The remains of at least 529 people executed in post-WWII summary killings have been unearthed from an anti-tank trench in Mostec near Brežice, east Slovenia, according to the Military Heritage Administration (Uprava za vojaško dediščino), which is part of the Defence Ministry.
Archaeological excavation at the site was carried out due to construction of a chain of power stations on the river Sava.
The anti-tank trench, originally dug out in 1945 by the occupying Nazi forces, is around 4.6 metres wide and 3 metres deep.
Historians claimed an area of 120 metres of the trench contained remains of people of various nationalities killed immediately after WWII, and several probes carried out after 2008 confirmed the presence of human remains.
In 2020, the remains of at least 276 people were found alongside thousands of personal effects as excavation was carried out on some 20 metres of the trench.

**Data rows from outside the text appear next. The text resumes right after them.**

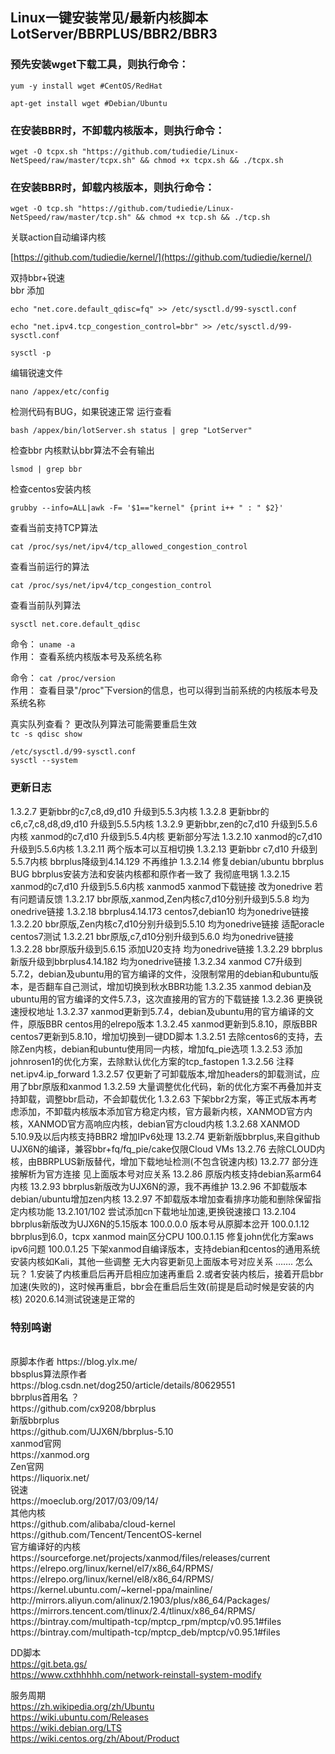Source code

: ## Linux一键安装常见/最新内核脚本 LotServer/BBRPLUS/BBR2/BBR3

### 预先安装wget下载工具，则执行命令：
```
yum -y install wget #CentOS/RedHat
```
```
apt-get install wget #Debian/Ubuntu
```
### 在安装BBR时，不卸载内核版本，则执行命令：

```
wget -O tcpx.sh "https://github.com/tudiedie/Linux-NetSpeed/raw/master/tcpx.sh" && chmod +x tcpx.sh && ./tcpx.sh
```

### 在安装BBR时，卸载内核版本，则执行命令：
```
wget -O tcp.sh "https://github.com/tudiedie/Linux-NetSpeed/raw/master/tcp.sh" && chmod +x tcp.sh && ./tcp.sh
```

关联action自动编译内核

[https://github.com/tudiedie/kernel/](https://github.com/tudiedie/kernel/)

双持bbr+锐速
<br>
bbr 添加
```
echo "net.core.default_qdisc=fq" >> /etc/sysctl.d/99-sysctl.conf
```
```
echo "net.ipv4.tcp_congestion_control=bbr" >> /etc/sysctl.d/99-sysctl.conf
```
```
sysctl -p
```
编辑锐速文件
```
nano /appex/etc/config
```
检测代码有BUG，如果锐速正常 运行查看
```
bash /appex/bin/lotServer.sh status | grep "LotServer"
```
检查bbr 内核默认bbr算法不会有输出
```
lsmod | grep bbr
```
检查centos安装内核
```
grubby --info=ALL|awk -F= '$1=="kernel" {print i++ " : " $2}'
```
查看当前支持TCP算法
```
cat /proc/sys/net/ipv4/tcp_allowed_congestion_control
```
查看当前运行的算法
```
cat /proc/sys/net/ipv4/tcp_congestion_control
```
查看当前队列算法
```
sysctl net.core.default_qdisc
```
命令： `uname -a`
<br>
作用： 查看系统内核版本号及系统名称

命令： `cat /proc/version`
<br>
作用： 查看目录"/proc"下version的信息，也可以得到当前系统的内核版本号及系统名称

真实队列查看？ 更改队列算法可能需要重启生效
<br>
`tc -s qdisc show`

`/etc/sysctl.d/99-sysctl.conf`
<br>
`sysctl --system`

### 更新日志
1.3.2.7 更新bbr的c7,c8,d9,d10 升级到5.5.3内核
1.3.2.8 更新bbr的c6,c7,c8,d8,d9,d10 升级到5.5.5内核
1.3.2.9 更新bbr,zen的c7,d10 升级到5.5.6内核 xanmod的c7,d10 升级到5.5.4内核 更新部分写法
1.3.2.10 xanmod的c7,d10 升级到5.5.6内核
1.3.2.11 两个版本可以互相切换
1.3.2.13 更新bbr c7,d10 升级到5.5.7内核 bbrplus降级到4.14.129 不再维护
1.3.2.14 修复debian/ubuntu bbrplus BUG bbrplus安装方法和安装内核都和原作者一致了 我彻底甩锅
1.3.2.15 xanmod的c7,d10 升级到5.5.6内核 xanmod5 xanmod下载链接 改为onedrive 若有问题请反馈
1.3.2.17 bbr原版,xanmod,Zen内核c7,d10分别升级到5.5.8 均为onedrive链接
1.3.2.18 bbrplus4.14.173 centos7,debian10 均为onedrive链接
1.3.2.20 bbr原版,Zen内核c7,d10分别升级到5.5.10 均为onedrive链接  适配oracle centos7测试
1.3.2.21 bbr原版,c7,d10分别升级到5.6.0 均为onedrive链接
1.3.2.28 bbr原版升级到5.6.15 添加U20支持 均为onedrive链接
1.3.2.29 bbrplus新版升级到bbrplus4.14.182 均为onedrive链接
1.3.2.34 xanmod C7升级到5.7.2，debian及ubuntu用的官方编译的文件，没限制常用的debian和ubuntu版本，是否翻车自己测试，增加切换到秋水BBR功能
1.3.2.35 xanmod debian及ubuntu用的官方编译的文件5.7.3，这次直接用的官方的下载链接
1.3.2.36 更换锐速授权地址
1.3.2.37 xanmod更新到5.7.4，debian及ubuntu用的官方编译的文件，原版BBR centos用的elrepo版本
1.3.2.45 xanmod更新到5.8.10，原版BBR centos7更新到5.8.10，增加切换到一键DD脚本
1.3.2.51 去除centos6的支持，去除Zen内核，debian和ubuntu使用同一内核，增加fq_pie选项
1.3.2.53 添加johnrosen1的优化方案，去除默认优化方案的tcp_fastopen
1.3.2.56 注释net.ipv4.ip_forward
1.3.2.57 仅更新了可卸载版本,增加headers的卸载测试，应用了bbr原版和xanmod
1.3.2.59 大量调整优化代码，新的优化方案不再叠加并支持卸载，调整bbr启动，不会卸载优化
1.3.2.63 下架bbr2方案，等正式版本再考虑添加，不卸载内核版本添加官方稳定内核，官方最新内核，XANMOD官方内核，XANMOD官方高响应内核，debian官方cloud内核
1.3.2.68 XANMOD 5.10.9及以后内核支持BBR2 增加IPv6处理
13.2.74 更新新版bbrplus,来自github UJX6N的编译，兼容bbr+fq/fq_pie/cake仅限Cloud VMs
13.2.76 去除CLOUD内核，由BBRPLUS新版替代，增加下载地址检测(不包含锐速内核)
13.2.77 部分连接解析为官方连接 见上面版本号对应关系
13.2.86 原版内核支持debian系arm64内核
13.2.93 bbrplus新版改为UJX6N的源，我不再维护
13.2.96 不卸载版本debian/ubuntu增加zen内核
13.2.97 不卸载版本增加查看排序功能和删除保留指定内核功能
13.2.101/102 尝试添加cn下载地址加速,更换锐速接口
13.2.104 bbrplus新版改为UJX6N的5.15版本
100.0.0.0 版本号从原脚本岔开
100.0.1.12 bbrplus到6.0，tcpx xanmod main区分CPU
100.0.1.15 修复john优化方案aws ipv6问题
100.0.1.25 下架xanmod自编译版本，支持debian和centos的通用系统安装内核如Kali，其他一些调整
无大内容更新见上面版本号对应关系
…….
怎么玩？
1.安装了内核重启后再开启相应加速再重启
2.或者安装内核后，接着开启bbr加速(失败的)，这时候再重启，bbr会在重启后生效(前提是启动时候是安装的内核)
2020.6.14测试锐速是正常的

### 特别鸣谢
<br>
原脚本作者
https://blog.ylx.me/
<br>
bbsplus算法原作者
<br>
https://blog.csdn.net/dog250/article/details/80629551
<br>
bbrplus首用名 ？
<br>
https://github.com/cx9208/bbrplus
<br>
新版bbrplus
<br>
https://github.com/UJX6N/bbrplus-5.10
<br>
xanmod官网
<br>
https://xanmod.org
<br>
Zen官网
<br>
https://liquorix.net/
<br>
锐速
<br>
https://moeclub.org/2017/03/09/14/
<br>
其他内核
<br>
https://github.com/alibaba/cloud-kernel
<br>
https://github.com/Tencent/TencentOS-kernel
<br>
官方编译好的内核
<br>
https://sourceforge.net/projects/xanmod/files/releases/current
<br>
https://elrepo.org/linux/kernel/el7/x86_64/RPMS/
<br>
https://elrepo.org/linux/kernel/el8/x86_64/RPMS/
<br>
https://kernel.ubuntu.com/~kernel-ppa/mainline/
<br>
http://mirrors.aliyun.com/alinux/2.1903/plus/x86_64/Packages/
<br>
https://mirrors.tencent.com/tlinux/2.4/tlinux/x86_64/RPMS/
<br>
https://bintray.com/multipath-tcp/mptcp_rpm/mptcp/v0.95.1#files
<br>
https://bintray.com/multipath-tcp/mptcp_deb/mptcp/v0.95.1#files

DD脚本
<br>
https://git.beta.gs/
<br>
https://www.cxthhhhh.com/network-reinstall-system-modify


服务周期
<br>
https://zh.wikipedia.org/zh/Ubuntu
<br>
https://wiki.ubuntu.com/Releases
<br>
https://wiki.debian.org/LTS
<br>
https://wiki.centos.org/zh/About/Product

This year’s excavation work on another 30 metres started in April and ended in June to find the remains of at least another 253 persons.
So far, the remains of 529 to 532 dead, including 25 to 46 women, have been excavated, and will be handled in line with the law, including the burial.
The Military Heritage Administration – launched a year ago to also manage activities related to war graves – says that excavation will have to continue on the rest of the anti-tank trench.
Since Slovenia gained independence in 1991, a number of mass graves containing the remains of the people executed in summary killings have been discovered.
While many Slovenians lost their lives in summary killings, the majority of the victims are believed to be Croats and Serbs, whom the allies sent back to Yugoslavia after they escaped to Austria’s Carinthia as WWII was about to end.
The largest site of summary killings was discovered in March 2009 in the disused Barbara Rov coal mine, which contained the remains of over 1,400 victims.